Wednesday, March 5, 2014

Twitter-fying

-ing World War II


The National Association of Historians has asked for a replay of key battles and events during WWII via a technology that will appeal to younger generations, i.e. Twitter. Your task is to come up with a poster of “tweets” on one of the following topics:

-The fighting in Europe (must include: Operation TORCH, Mussolini, D-Day, Operation OVERLORD, Battle of the Bulge, Ardennes Forest, Auschwitz, blitzkrieg, Battle of Stalingrad)
-The fighting in the Pacific (must include: Macarthur, Philippine campaign, Iwo Jima, Okinawa, Coral Sea, Midway, island-hopping, racial attitudes towards Japanese)
-Changing notions of war (must include: Manhattan Project, total war, Hiroshima, Nagasaki, fire-bombings of Dresden)
-The Holocaust (must include: Final Solution, Hitler, Auschwitz, America’s policy towards it…, War Refugee Board, Nuremberg Trials)
-Conferences (must include: Stalin, Roosevelt, Churchill, Atlantic Charter, Tehran, Yalta, Manhattan Project, Potsdam)

Requirements:
Each poster will have a timeline of key events (including an explanation of its impact) on the left side.
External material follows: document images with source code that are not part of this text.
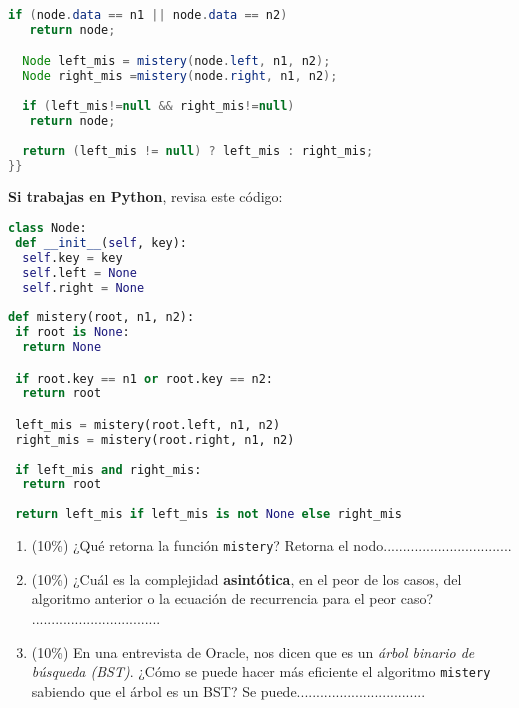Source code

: \documentclass[10 pt]{article}
\begin{document}
\begin{multicols}{2}
{\begin{lstlisting}[language=Java]
  if (node.data == n1 || node.data == n2) 
   return node; 

  Node left_mis = mistery(node.left, n1, n2); 
  Node right_mis =mistery(node.right, n1, n2); 
 
  if (left_mis!=null && right_mis!=null) 
   return node; 
  
  return (left_mis != null) ? left_mis : right_mis; 
}} 
\end{lstlisting}
}

\textbf{Si trabajas en Python}, revisa este código:

{\footnotesize
\begin{lstlisting}[language=Python]
class Node:   
 def __init__(self, key): 
  self.key = key  
  self.left = None
  self.right = None
      
def mistery(root, n1, n2): 
 if root is None: 
  return None

 if root.key == n1 or root.key == n2: 
  return root  

 left_mis = mistery(root.left, n1, n2)  
 right_mis = mistery(root.right, n1, n2) 
 
 if left_mis and right_mis: 
  return root  
  
 return left_mis if left_mis is not None else right_mis 
\end{lstlisting}
}


\begin{enumerate}[label=\Alph*]
  \item (10\%) ¿Qué retorna la función \texttt{mistery}? Retorna el nodo.................................

  \item (10\%) ¿Cuál es la complejidad \textbf{asintótica}, en el peor de los casos, del algoritmo anterior o la ecuación de recurrencia para el peor caso? .................................

  \item (10\%) En una entrevista de Oracle, nos dicen que es un \emph{árbol binario de búsqueda (BST)}. ¿Cómo se puede hacer más eficiente el algoritmo \texttt{mistery} sabiendo que el árbol es un BST? Se puede.................................
\end{enumerate}




\end{multicols}
\end{document}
On the right side, you must include 10 tweets on the topics, from at least 2 different figures (these may be well-known leaders or averages soldiers). Make sure you use the “must-includes” in a way that is meaningful and shows understanding the context. Remember—each tweet can have up to 140 characters! Be creative!

Example:

Timeline:

1876: Battle of Little Big Horn, also known as Custer’s Last Stand. Three Indian tribes combined forces to defeat General Custer and the cavalry. Significant because it showed that Native American forces could defeat the army, despite technological differences. This intensified the rivalry leading up to the Massacre at Wounded Knee.